= Problem details =
Set down only what runs from the line containing "items (a stick" through the last line of the data, exactly as it reads.
** Opening Exercise materials block **
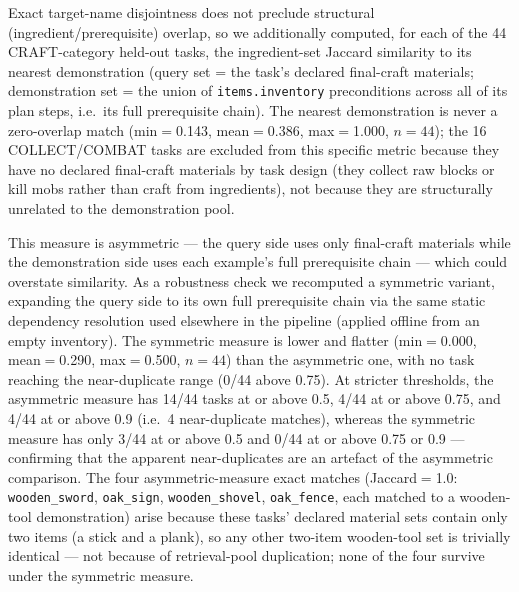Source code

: \documentclass[letterpaper]{article} %
\begin{document}
Exact target-name disjointness does not preclude structural
(ingredient/prerequisite) overlap, so we additionally computed, for
each of the 44 CRAFT-category held-out tasks, the ingredient-set
Jaccard similarity to its nearest demonstration (query set = the
task's declared final-craft materials; demonstration set = the union
of \texttt{items.inventory} preconditions across all of its plan
steps, i.e.\ its full prerequisite chain).  The nearest demonstration
is never a zero-overlap match (min$=$0.143, mean$=$0.386,
max$=$1.000, $n{=}44$); the 16 COLLECT/COMBAT tasks are excluded from
this specific metric because they have no declared final-craft
materials by task design (they collect raw blocks or kill mobs rather
than craft from ingredients), not because they are structurally
unrelated to the demonstration pool.

This measure is asymmetric --- the query side uses only final-craft
materials while the demonstration side uses each example's full
prerequisite chain --- which could overstate similarity. As a
robustness check we recomputed a symmetric variant, expanding the
query side to its own full prerequisite chain via the same static
dependency resolution used elsewhere in the pipeline (applied offline
from an empty inventory). The symmetric measure is lower and flatter
(min$=$0.000, mean$=$0.290, max$=$0.500, $n{=}44$) than the
asymmetric one, with no task reaching the near-duplicate range (0/44
above 0.75). At stricter thresholds, the asymmetric measure has 14/44
tasks at or above 0.5, 4/44 at or above 0.75, and 4/44 at or above 0.9
(i.e.\ 4 near-duplicate matches), whereas the symmetric measure has
only 3/44 at or above 0.5 and 0/44 at or above 0.75 or 0.9 --- confirming
that the apparent near-duplicates are an artefact of the asymmetric
comparison. The four asymmetric-measure exact matches (Jaccard$=$1.0:
\texttt{wooden\_sword}, \texttt{oak\_sign}, \texttt{wooden\_shovel},
\texttt{oak\_fence}, each matched to a wooden-tool demonstration)
arise because these tasks' declared material sets contain only two
items (a stick and a plank), so any other two-item wooden-tool set is
trivially identical --- not because of retrieval-pool duplication; none
of the four survive under the symmetric measure.
\end{document}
** Closing Exercise materials block **
= Result of the exercise =
items (a stick and a plank), so any other two-item wooden-tool set is
trivially identical --- not because of retrieval-pool duplication; none
of the four survive under the symmetric measure.
\end{document}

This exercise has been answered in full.